WHAT NEEDS TO BE DONE: Write out the data exactly from its first line onward, ending with the line in which "de todos los" appears.

Data items:

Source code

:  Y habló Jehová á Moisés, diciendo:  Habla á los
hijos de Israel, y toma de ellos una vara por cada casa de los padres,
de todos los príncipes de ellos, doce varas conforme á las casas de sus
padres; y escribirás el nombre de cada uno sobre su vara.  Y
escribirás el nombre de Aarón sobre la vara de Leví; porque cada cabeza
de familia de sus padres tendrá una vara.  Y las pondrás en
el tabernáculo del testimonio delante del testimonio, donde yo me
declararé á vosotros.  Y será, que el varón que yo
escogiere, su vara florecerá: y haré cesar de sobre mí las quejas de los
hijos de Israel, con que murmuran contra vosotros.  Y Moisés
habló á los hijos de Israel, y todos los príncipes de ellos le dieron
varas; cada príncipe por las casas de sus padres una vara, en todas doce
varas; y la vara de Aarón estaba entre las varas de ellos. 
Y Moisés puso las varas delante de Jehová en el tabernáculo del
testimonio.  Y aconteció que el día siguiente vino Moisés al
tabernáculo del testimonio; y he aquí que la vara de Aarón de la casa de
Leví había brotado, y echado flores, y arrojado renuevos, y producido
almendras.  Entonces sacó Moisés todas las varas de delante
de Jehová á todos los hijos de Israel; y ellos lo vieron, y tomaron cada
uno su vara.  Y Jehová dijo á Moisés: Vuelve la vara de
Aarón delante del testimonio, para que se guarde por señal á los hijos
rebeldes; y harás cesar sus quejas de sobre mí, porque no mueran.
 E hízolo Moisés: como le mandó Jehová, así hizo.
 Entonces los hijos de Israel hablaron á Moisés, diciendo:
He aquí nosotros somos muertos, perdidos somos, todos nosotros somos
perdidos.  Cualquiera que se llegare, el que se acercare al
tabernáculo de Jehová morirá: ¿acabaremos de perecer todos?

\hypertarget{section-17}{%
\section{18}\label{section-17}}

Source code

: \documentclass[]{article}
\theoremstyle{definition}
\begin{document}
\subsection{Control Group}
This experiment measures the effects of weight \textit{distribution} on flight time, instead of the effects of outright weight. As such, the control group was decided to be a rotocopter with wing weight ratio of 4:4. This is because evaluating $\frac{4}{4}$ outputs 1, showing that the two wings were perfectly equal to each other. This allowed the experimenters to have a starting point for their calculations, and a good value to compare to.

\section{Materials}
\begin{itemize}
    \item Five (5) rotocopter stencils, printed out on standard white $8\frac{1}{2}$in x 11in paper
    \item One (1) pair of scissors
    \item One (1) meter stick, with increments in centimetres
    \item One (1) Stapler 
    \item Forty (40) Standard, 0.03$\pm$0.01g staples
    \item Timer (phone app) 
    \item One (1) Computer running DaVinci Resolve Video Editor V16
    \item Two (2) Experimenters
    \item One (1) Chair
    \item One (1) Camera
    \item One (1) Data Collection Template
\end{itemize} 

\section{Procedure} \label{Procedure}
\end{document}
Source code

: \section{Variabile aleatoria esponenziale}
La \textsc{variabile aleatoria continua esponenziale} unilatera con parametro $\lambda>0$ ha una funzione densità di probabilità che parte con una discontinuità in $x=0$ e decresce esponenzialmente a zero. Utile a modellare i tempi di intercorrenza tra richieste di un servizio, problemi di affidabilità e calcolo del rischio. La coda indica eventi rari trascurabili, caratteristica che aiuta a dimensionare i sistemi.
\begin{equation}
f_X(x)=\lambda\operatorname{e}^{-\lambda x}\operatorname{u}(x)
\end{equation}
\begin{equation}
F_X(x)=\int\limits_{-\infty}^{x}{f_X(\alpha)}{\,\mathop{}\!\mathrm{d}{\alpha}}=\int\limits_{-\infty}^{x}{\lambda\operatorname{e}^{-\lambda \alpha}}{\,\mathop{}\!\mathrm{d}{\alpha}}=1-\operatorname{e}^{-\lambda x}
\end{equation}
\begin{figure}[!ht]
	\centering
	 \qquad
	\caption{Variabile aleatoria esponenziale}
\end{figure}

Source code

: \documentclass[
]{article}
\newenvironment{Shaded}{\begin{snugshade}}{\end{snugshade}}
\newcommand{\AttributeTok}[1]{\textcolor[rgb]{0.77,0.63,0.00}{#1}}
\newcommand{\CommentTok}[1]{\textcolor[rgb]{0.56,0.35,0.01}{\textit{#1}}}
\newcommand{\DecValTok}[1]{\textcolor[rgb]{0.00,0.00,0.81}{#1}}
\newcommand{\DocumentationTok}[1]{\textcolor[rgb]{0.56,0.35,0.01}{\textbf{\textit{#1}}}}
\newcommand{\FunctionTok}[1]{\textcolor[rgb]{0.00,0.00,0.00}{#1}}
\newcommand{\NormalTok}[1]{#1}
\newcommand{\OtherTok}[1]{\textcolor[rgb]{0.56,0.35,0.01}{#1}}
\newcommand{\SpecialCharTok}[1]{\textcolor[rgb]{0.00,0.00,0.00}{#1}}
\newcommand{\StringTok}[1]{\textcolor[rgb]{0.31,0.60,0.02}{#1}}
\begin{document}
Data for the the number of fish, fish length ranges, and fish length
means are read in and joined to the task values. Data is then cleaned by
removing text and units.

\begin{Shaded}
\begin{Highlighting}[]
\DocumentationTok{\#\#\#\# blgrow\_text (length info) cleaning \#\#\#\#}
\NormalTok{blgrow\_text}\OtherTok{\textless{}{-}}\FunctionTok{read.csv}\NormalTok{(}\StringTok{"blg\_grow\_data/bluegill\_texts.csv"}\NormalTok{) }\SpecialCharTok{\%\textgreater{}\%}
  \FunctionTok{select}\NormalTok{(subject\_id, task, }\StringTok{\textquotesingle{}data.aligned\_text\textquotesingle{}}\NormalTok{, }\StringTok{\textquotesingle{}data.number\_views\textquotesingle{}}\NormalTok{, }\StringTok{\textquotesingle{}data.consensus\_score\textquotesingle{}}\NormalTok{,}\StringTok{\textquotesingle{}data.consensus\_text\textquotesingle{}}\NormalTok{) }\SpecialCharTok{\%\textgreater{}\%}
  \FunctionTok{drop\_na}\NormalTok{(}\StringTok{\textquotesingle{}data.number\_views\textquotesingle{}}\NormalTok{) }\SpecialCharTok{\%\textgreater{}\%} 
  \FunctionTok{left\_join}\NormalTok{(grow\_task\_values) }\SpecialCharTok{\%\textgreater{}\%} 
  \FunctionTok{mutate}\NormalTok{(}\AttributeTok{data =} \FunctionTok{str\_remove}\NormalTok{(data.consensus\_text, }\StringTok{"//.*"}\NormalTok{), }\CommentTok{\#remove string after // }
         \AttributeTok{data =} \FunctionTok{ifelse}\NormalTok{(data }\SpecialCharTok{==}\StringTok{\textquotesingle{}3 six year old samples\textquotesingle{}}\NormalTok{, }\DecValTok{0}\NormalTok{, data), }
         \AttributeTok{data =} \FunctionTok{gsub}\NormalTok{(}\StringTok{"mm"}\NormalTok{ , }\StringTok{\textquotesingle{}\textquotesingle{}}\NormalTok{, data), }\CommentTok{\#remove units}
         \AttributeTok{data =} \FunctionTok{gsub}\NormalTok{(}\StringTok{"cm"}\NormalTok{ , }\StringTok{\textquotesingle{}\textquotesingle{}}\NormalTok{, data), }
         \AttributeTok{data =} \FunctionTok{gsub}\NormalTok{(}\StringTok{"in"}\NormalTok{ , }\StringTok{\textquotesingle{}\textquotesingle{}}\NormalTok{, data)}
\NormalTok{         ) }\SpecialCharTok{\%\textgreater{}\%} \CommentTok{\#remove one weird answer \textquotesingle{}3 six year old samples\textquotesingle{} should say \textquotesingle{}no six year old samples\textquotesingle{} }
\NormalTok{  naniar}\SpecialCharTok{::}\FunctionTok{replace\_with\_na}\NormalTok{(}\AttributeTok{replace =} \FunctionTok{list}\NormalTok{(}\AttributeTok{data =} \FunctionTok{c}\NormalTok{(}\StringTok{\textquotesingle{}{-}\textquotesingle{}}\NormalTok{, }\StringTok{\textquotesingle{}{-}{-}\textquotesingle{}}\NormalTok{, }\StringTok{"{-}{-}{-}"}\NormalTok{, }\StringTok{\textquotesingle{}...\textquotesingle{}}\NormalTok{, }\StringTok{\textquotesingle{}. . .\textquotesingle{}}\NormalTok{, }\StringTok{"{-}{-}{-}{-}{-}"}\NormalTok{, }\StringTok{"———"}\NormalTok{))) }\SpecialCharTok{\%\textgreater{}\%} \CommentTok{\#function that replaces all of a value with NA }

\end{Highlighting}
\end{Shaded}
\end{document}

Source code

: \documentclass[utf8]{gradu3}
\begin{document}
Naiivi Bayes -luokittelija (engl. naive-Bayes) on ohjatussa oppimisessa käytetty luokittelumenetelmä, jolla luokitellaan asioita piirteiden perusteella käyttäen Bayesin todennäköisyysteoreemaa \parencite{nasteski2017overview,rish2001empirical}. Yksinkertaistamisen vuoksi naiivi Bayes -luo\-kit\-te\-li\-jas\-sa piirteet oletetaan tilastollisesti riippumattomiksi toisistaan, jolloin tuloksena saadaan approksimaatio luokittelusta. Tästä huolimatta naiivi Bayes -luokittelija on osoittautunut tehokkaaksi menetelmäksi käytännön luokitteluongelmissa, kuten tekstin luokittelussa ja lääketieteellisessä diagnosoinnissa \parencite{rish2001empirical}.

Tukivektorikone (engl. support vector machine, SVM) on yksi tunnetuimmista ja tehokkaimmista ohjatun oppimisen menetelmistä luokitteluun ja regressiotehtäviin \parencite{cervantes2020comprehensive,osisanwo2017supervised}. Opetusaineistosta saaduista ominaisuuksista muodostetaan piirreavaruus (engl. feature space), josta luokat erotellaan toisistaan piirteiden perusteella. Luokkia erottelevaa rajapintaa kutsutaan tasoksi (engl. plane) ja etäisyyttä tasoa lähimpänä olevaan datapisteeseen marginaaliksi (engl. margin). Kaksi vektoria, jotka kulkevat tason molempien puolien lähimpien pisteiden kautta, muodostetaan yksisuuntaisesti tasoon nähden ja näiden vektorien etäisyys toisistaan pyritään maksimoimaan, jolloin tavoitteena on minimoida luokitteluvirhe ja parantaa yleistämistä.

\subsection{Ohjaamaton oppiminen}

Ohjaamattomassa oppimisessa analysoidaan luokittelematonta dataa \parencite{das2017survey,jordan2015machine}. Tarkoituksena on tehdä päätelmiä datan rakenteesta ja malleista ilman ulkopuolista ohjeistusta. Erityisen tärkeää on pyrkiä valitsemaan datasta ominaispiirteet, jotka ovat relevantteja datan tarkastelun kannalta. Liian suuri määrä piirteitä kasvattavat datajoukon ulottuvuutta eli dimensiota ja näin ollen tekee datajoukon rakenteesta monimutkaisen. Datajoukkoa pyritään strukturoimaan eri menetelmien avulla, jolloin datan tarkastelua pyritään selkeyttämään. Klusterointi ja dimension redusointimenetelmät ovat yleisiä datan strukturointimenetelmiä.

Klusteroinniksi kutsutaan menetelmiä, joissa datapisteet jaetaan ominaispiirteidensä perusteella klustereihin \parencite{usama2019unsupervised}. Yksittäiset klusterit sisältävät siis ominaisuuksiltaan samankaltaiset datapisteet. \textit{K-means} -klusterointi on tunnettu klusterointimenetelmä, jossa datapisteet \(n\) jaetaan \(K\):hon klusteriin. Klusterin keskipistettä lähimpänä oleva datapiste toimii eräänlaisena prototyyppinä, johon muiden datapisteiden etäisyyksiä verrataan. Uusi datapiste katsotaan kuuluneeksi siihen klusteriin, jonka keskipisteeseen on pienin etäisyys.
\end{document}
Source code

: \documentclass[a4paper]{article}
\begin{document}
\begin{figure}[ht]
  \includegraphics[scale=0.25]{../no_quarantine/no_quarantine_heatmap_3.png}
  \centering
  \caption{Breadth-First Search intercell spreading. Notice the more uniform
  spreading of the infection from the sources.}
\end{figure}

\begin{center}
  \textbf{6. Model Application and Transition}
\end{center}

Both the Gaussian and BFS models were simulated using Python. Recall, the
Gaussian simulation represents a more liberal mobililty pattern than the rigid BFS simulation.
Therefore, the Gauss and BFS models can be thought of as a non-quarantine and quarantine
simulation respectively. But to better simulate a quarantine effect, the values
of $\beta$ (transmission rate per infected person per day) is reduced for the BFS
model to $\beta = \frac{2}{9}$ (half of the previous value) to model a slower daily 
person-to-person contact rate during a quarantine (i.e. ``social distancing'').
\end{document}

RESULT FOR THIS EXERCISE:
Source code

:  Y habló Jehová á Moisés, diciendo:  Habla á los
hijos de Israel, y toma de ellos una vara por cada casa de los padres,
de todos los príncipes de ellos, doce varas conforme á las casas de sus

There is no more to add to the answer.